Microsoft’s new AI can simulate anyone’s voice with 3 seconds of audio

My Voice is no longer my password —

Text-to-speech model can preserve speaker’s emotional tone and acoustic environment.

Benj Edwards – Jan 9, 2023 10:15 pm UTC

An AI-generated image of a person's silhouette. — Enlarge / An AI-generated image of a person’s silhouette.
Ars Technica

On Thursday, Microsoft researchers announced a new text-to-speech AI model called VALLEY that can closely simulate a person’s voice when given a three-second audio sample. Once it learns a specific voice, VALL-E can synthesize audio of that person saying anything—and do it in a way that attempts to preserve the speaker’s emotional tone.

Its creators speculate that VALL-E could be used for high-quality text-to-speech applications, speech editing where a recording of a person could be edited and changed from a text transcript (making them say something they originally didn’t), and audio content creation when combined with other generative AI models like GPT-3.

Microsoft calls VALL-E a “neural codec language model,” and it builds off of a technology called EnCodec, which Meta announced in October 2022. Unlike other text-to-speech methods that typically synthesize speech by manipulating waveforms, VALL-E generates discrete audio codec codes from text and acoustic prompts. It basically analyzes how a person sounds, breaks that information into discrete components (called “tokens”) thanks to EnCodec, and uses training data to match what it “knows” about how that voice would sound if it spoke other phrases outside of the three-second sample. Or, as Microsoft puts it in the VALL-E paper:

To synthesize personalized speech (e.g., zero-shot TTS), VALL-E generates the corresponding acoustic tokens conditioned on the acoustic tokens of the 3-second enrolled recording and the phoneme prompt, which constrain the speaker and content information respectively. Finally, the generated acoustic tokens are used to synthesize the final waveform with the corresponding neural codec decoder.

Microsoft trained VALL-E’s speech-synthesis capabilities on an audio library, assembled by Meta, called LibriLight. It contains 60,000 hours of English language speech from more than 7,000 speakers, mostly pulled from LibriVox public domain audiobooks. For VALL-E to generate a good result, the voice in the three-second sample must closely match a voice in the training data.

On the VALL-E example websiteMicrosoft provides dozens of audio examples of the AI model in action. Among the samples, the “Speaker Prompt” is the three-second audio provided to VALL-E that it must imitate. The “Ground Truth” is a pre-existing recording of that same speaker saying a particular phrase for comparison purposes (sort of like the “control” in the experiment). The “Baseline” is an example of synthesis provided by a conventional text-to-speech synthesis method, and the “VALL-E” sample is the output from the VALL-E model.
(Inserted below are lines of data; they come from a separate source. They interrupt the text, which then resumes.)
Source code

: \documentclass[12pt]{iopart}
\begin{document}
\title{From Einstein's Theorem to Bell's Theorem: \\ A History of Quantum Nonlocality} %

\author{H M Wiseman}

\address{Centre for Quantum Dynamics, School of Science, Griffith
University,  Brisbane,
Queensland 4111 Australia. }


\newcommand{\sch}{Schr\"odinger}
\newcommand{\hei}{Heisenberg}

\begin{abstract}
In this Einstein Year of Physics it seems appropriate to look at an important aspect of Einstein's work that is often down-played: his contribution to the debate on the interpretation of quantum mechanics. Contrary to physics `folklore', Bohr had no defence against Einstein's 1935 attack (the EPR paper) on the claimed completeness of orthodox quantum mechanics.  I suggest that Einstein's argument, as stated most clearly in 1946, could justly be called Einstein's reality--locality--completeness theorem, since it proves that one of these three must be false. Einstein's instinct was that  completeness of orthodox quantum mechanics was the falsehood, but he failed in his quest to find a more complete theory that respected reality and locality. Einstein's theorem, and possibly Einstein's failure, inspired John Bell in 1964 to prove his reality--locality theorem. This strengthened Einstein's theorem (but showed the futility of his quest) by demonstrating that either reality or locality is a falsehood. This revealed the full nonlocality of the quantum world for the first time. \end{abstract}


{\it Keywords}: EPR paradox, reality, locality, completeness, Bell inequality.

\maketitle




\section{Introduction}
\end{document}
Enlarge / A block diagram of VALL-E provided by Microsoft researchers.
Microsoft

While using VALL-E to generate those results, the researchers only fed the three-second “Speaker Prompt” sample and a text string (what they wanted the voice to say) into VALL-E. So compare the “Ground Truth” sample to the “VALL-E” sample. In some cases, the two samples are very close. Some VALL-E results seem computer-generated, but others could potentially be mistaken for a human’s speech, which is the goal of the model.
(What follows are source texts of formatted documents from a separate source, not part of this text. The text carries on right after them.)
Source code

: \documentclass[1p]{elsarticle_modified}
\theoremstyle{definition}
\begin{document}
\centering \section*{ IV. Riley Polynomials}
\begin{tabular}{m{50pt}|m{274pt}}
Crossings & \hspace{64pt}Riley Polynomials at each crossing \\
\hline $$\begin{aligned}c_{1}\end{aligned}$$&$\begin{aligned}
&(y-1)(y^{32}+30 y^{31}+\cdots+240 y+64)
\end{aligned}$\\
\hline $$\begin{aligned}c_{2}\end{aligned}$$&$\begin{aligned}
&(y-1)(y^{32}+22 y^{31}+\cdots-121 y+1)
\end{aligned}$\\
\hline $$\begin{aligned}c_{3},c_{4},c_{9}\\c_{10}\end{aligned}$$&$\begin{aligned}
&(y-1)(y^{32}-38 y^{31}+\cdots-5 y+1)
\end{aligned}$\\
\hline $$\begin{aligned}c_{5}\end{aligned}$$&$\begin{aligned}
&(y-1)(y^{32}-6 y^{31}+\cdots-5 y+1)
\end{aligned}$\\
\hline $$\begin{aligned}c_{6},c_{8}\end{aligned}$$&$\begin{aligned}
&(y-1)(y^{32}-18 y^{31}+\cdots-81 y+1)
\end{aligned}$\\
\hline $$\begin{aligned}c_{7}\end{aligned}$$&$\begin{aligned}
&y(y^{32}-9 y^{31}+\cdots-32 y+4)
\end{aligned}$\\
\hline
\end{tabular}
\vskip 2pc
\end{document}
In addition to preserving a speaker’s vocal timbre and emotional tone, VALL-E can also imitate the “acoustic environment” of the sample audio. For example, if the sample came from a telephone call, the audio output will simulate the acoustic and frequency properties of a telephone call in its synthesized output (that’s a fancy way of saying it will sound like a telephone call, too). And Microsoft’s samples (in the “Synthesis of Diversity” section) demonstrate that VALL-E can generate variations in voice tone by changing the random seed used in the generation process.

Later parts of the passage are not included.